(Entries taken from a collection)
============

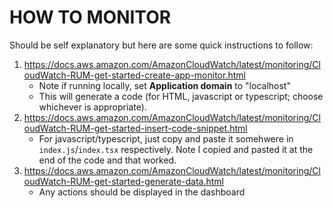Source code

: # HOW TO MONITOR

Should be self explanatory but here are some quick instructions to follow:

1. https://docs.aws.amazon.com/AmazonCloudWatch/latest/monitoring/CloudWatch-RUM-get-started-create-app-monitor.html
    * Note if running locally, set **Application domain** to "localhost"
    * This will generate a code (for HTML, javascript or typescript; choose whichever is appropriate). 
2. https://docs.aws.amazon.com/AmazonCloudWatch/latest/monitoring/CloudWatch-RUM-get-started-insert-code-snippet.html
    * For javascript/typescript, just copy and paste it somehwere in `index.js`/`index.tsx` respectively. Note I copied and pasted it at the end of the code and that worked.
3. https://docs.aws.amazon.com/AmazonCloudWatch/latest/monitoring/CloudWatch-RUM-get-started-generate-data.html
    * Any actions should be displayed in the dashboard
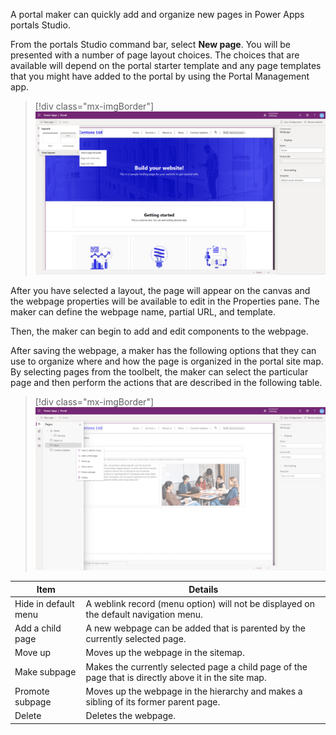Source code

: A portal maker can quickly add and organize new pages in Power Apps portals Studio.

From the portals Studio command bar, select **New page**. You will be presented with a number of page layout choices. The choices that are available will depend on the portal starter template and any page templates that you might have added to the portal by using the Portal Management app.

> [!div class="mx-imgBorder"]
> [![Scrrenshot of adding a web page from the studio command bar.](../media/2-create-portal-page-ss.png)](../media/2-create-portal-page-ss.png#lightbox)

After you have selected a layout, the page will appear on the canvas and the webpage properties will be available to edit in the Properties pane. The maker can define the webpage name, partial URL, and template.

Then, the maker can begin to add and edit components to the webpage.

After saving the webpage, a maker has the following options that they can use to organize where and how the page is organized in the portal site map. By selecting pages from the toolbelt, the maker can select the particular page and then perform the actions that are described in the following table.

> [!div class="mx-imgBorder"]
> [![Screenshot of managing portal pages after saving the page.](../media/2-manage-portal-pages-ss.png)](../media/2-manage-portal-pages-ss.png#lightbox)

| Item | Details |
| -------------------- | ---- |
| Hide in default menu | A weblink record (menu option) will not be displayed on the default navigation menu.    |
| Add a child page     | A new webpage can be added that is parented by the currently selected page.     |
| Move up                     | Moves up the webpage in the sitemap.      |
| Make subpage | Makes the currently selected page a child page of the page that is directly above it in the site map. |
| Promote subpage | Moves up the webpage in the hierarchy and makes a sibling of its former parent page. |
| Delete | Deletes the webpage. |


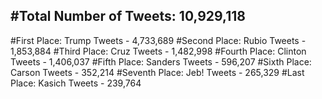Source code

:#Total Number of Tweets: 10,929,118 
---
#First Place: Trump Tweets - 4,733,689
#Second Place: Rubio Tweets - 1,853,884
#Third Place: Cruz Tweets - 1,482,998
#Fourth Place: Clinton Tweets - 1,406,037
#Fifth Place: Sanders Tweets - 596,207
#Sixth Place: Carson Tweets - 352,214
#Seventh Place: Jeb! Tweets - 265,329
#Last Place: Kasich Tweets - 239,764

============

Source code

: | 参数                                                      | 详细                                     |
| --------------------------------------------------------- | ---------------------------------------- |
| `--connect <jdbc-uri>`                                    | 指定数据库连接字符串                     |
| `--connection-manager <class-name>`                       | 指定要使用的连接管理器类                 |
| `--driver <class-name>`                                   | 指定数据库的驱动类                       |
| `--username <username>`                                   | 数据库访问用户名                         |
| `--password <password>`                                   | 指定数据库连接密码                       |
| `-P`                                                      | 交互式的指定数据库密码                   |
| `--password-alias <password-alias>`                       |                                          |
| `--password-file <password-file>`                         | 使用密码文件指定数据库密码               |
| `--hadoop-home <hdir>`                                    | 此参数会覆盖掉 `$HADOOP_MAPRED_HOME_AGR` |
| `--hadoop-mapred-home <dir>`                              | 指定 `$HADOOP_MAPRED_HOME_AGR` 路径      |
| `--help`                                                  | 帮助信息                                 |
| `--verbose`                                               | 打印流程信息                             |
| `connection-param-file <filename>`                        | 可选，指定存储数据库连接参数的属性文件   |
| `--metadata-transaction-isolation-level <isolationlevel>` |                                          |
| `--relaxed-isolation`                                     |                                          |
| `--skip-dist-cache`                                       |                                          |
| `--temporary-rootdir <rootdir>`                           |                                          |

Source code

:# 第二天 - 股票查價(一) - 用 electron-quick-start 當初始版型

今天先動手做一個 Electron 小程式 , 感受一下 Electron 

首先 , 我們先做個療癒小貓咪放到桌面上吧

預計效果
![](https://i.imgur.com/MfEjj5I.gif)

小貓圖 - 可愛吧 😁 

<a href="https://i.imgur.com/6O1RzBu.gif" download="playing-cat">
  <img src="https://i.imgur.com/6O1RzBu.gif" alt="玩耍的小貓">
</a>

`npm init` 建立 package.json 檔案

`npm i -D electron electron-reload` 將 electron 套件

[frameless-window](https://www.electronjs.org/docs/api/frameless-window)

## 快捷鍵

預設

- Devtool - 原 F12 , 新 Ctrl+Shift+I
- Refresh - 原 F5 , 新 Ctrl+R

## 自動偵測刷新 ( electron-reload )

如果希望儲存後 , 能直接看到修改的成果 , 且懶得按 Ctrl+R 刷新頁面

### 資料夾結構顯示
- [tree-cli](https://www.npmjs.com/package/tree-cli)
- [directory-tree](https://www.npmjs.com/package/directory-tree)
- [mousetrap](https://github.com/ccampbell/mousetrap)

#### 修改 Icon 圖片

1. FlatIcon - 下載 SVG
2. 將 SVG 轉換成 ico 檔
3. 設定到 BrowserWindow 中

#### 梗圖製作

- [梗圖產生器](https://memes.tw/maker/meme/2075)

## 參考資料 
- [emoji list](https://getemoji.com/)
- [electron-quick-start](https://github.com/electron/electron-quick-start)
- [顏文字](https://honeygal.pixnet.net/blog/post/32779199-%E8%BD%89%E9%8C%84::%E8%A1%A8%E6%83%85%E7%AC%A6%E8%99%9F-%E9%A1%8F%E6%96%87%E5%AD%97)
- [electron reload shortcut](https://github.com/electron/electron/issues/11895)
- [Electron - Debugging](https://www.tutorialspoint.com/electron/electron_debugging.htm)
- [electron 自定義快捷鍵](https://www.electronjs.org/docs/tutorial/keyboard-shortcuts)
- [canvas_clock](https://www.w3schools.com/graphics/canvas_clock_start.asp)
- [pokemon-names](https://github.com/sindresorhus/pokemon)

============

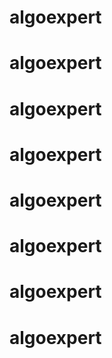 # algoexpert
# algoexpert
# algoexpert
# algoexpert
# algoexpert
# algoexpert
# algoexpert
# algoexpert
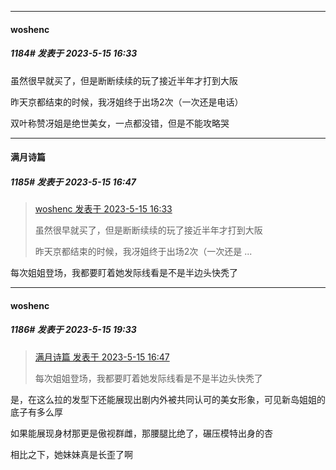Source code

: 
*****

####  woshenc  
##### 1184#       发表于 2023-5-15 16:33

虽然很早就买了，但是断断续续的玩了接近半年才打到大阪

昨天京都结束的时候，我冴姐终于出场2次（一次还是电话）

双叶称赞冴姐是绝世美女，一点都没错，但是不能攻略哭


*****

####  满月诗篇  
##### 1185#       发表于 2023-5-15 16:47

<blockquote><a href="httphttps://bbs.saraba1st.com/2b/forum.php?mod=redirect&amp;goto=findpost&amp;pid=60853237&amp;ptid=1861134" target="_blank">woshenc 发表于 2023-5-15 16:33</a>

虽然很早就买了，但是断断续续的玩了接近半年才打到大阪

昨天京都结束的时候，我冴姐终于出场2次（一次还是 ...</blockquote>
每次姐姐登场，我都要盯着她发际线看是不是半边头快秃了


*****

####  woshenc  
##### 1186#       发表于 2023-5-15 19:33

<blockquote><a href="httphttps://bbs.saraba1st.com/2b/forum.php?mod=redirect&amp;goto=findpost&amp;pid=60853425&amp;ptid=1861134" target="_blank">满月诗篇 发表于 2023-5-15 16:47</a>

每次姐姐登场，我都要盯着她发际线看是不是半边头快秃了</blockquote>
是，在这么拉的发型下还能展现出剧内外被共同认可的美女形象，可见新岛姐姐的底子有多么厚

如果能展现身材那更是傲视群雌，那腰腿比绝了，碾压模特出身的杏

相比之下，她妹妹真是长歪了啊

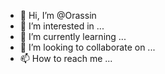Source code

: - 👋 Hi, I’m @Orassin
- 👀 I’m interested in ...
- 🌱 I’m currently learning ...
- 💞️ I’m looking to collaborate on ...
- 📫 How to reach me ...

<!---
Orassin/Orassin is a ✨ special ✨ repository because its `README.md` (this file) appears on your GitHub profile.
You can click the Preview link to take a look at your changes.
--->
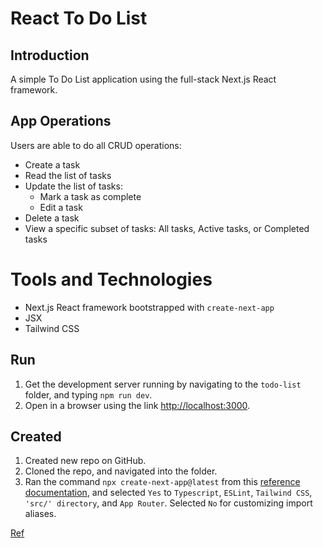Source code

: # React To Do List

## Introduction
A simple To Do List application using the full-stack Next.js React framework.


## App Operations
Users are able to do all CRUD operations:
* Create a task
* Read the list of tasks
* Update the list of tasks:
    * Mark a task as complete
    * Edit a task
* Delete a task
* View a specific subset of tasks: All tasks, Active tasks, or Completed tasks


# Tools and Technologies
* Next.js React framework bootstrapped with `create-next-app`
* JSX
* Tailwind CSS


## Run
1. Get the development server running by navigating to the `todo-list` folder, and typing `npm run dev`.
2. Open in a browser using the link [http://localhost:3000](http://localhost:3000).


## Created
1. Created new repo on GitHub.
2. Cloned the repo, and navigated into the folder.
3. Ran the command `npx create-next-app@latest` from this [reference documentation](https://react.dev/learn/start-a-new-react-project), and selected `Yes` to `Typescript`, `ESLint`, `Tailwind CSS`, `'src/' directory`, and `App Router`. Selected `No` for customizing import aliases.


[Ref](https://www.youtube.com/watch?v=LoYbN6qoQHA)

============

PROBLEM: Among the entries above, copy exactly only the lines starting with the one containing "Edit a task" and going through the one containing "[Ref](https://www.youtube.com/watch?v=LoYbN6qoQHA)", both ends included.

EXERCISE ANSWER:
    * Edit a task
* Delete a task
* View a specific subset of tasks: All tasks, Active tasks, or Completed tasks


# Tools and Technologies
* Next.js React framework bootstrapped with `create-next-app`
* JSX
* Tailwind CSS


## Run
1. Get the development server running by navigating to the `todo-list` folder, and typing `npm run dev`.
2. Open in a browser using the link [http://localhost:3000](http://localhost:3000).


## Created
1. Created new repo on GitHub.
2. Cloned the repo, and navigated into the folder.
3. Ran the command `npx create-next-app@latest` from this [reference documentation](https://react.dev/learn/start-a-new-react-project), and selected `Yes` to `Typescript`, `ESLint`, `Tailwind CSS`, `'src/' directory`, and `App Router`. Selected `No` for customizing import aliases.


[Ref](https://www.youtube.com/watch?v=LoYbN6qoQHA)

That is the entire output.